Quando Massimiliano Allegri suggerì la necessità di un centrocampo diverso, più tecnico, per fare un ulteriore salto di qualità, la dirigenza della Juventus gli rispose che la rosa andava bene così. Quando la società decise di cambiare allenatore e filosofia di gioco, tra le ragioni che furono evocate ci fu l’opportunità di rilanciare Dybala e Cancelo con una gestione più incline alla fantasia. E Maurizio Sarri, al suo arrivo, disse esplicitamente di voler puntare proprio sull’argentino. Oggi, ci ritroviamo con un centrocampo rivoluzionato, con l’ingresso del raffinatissimo e un po’ abulico Rabiot, e con Matuidi, invece in uscita perché considerato molto fisico ma poco tecnico. Ma ci ritroviamo anche con Cancelo in vendita e sulla soglia di uno scambio tra Dybala e Lukaku, centravanti assai interessante, ma con caratteristiche che sembrano in antitesi con le idee fin qui professate dal nuovo allenatore.

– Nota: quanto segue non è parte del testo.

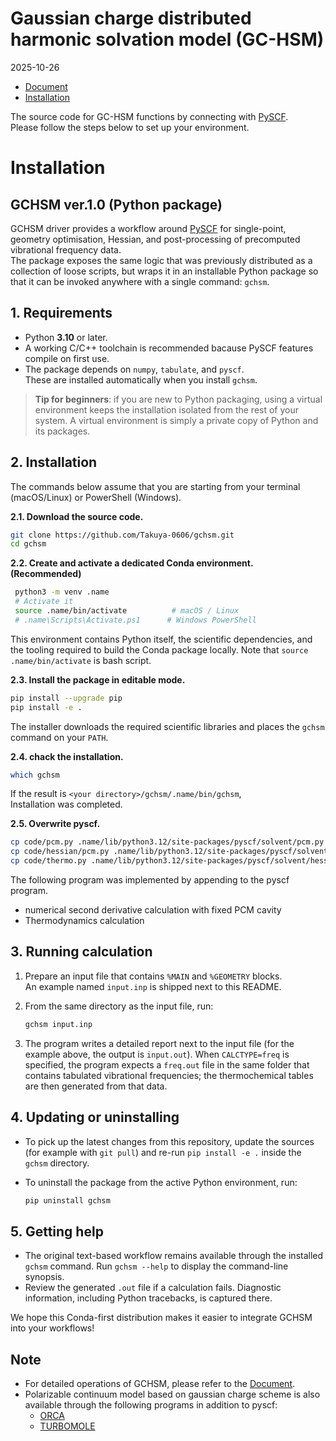 # Gaussian charge distributed harmonic solvation model (GC-HSM)
2025-10-26
* [Document](document)
* [Installation](#installation)
  
The source code for GC-HSM functions by connecting with [PySCF](https://github.com/pyscf/pyscf).\
Please follow the steps below to set up your environment.

# Installation
## GCHSM ver.1.0 (Python package)

GCHSM driver provides a workflow around [PySCF](https://pyscf.org/) for single-point, geometry
optimisation, Hessian, and post-processing of precomputed vibrational frequency
data. \
The package exposes the same logic that was previously distributed as a
collection of loose scripts, but wraps it in an installable Python package so
that it can be invoked anywhere with a single command: `gchsm`.

## 1. Requirements

- Python **3.10** or later.
- A working C/C++ toolchain is recommended bacause PySCF features compile on first use.
- The package depends on `numpy`, `tabulate`, and `pyscf`. \
  These are installed automatically when you install `gchsm`.

> **Tip for beginners**: if you are new to Python packaging, using a virtual
> environment keeps the installation isolated from the rest of your system.  A
> virtual environment is simply a private copy of Python and its packages.

## 2. Installation

The commands below assume that you are starting from your terminal (macOS/Linux) or PowerShell (Windows).

**2.1. Download the source code.**
   ```bash
   git clone https://github.com/Takuya-0606/gchsm.git
   cd gchsm
   ```

**2.2. Create and activate a dedicated Conda environment. (Recommended)**
  ```bash
   python3 -m venv .name
   # Activate it
   source .name/bin/activate          # macOS / Linux
   # .name\Scripts\Activate.ps1      # Windows PowerShell
  ```
  This environment contains Python itself, the scientific dependencies, and the tooling required to build the Conda package locally. Note that `source .name/bin/activate` is bash script.

**2.3. Install the package in editable mode.**
  ```bash
  pip install --upgrade pip
  pip install -e .
  ```
  The installer downloads the required scientific libraries and places the `gchsm` command on your `PATH`.

**2.4. chack the installation.**

   ```bash
   which gchsm
   ```

   If the result is `<your directory>/gchsm/.name/bin/gchsm`,\
   Installation was completed.

**2.5. Overwrite pyscf.**

```bash
cp code/pcm.py .name/lib/python3.12/site-packages/pyscf/solvent/pcm.py
cp code/hessian/pcm.py .name/lib/python3.12/site-packages/pyscf/solvent/hessian/pcm.py
cp code/thermo.py .name/lib/python3.12/site-packages/pyscf/solvent/hessian/thermo.py
```

The following program was implemented by appending to the pyscf program.
- numerical second derivative calculation with fixed PCM cavity
- Thermodynamics calculation


## 3. Running calculation
1. Prepare an input file that contains `%MAIN` and `%GEOMETRY` blocks.\
   An example named `input.inp` is shipped next to this README.

2. From the same directory as the input file, run:
   ```bash
   gchsm input.inp
   ```

3. The program writes a detailed report next to the input file (for the example above, the output is `input.out`).  When `CALCTYPE=freq` is specified, the program expects a `freq.out` file in the same folder that contains tabulated vibrational frequencies; the thermochemical tables are then generated from that data.

## 4. Updating or uninstalling
- To pick up the latest changes from this repository, update the sources (for
  example with `git pull`) and re-run `pip install -e .` inside the
  `gchsm` directory.
- To uninstall the package from the active Python environment, run:

  ```bash
  pip uninstall gchsm
  ```

## 5. Getting help
- The original text-based workflow remains available through the installed
  `gchsm` command.  Run `gchsm --help` to display the command-line synopsis.
- Review the generated `.out` file if a calculation fails.  Diagnostic
  information, including Python tracebacks, is captured there.

We hope this Conda-first distribution makes it easier to integrate GCHSM into your workflows!

## Note
- For detailed operations of GCHSM, please refer to the [Document](document).
- Polarizable continuum model based on gaussian charge scheme is also available through the following programs in addition to pyscf:
  * [ORCA](https://www.faccts.de/docs#orca)
  * [TURBOMOLE](https://www.turbomole.org/)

Orientarsi in questa nebbia non è semplice. Certo, il giudizio su una campagna di calciomercato si dà al suono della campanella, mai prima. Resta tuttavia l’impressione che molte delle scelte della società siano troppo condizionate dalla necessità di vendere: così si ha l’idea che di giorno in giorno si cambi strategia sulla base non di quel che si vuole, ma di quel che vogliono gli altri, delle loro offerte. In tutto questo, in una squadra che ha cambiato filosofia per trovare maggiori certezze tattiche in campo, fuori dal campo di certezze non ne restano: Sarri non è un grande comunicatore, parla poco e quando lo fa farfuglia. Così, il tifoso resta in un limbo, le sue domande sono senza risposta. A partire da come giocherà la difesa: la zona purissima di Napoli e Londra, con la grande organizzazione ma le inevitabili «albiolate», o un sistema misto su misura per giocatori come Chiellini e De Ligt? Non è dato saperlo. Non è dato sapere niente. Eppure, di fronte alla scelta di un allenatore che ha diviso la tifoseria, la società – che di tifoseria, tra abbonamenti e merchandising, vive – non sembra interessata a ricompattare l’ambiente – ovvero a consolidare la sua clientela storica – ignorando la basilare necessità di ogni singolo sostenitore di essere cullato in una qualche certezza, qualunque essa sia.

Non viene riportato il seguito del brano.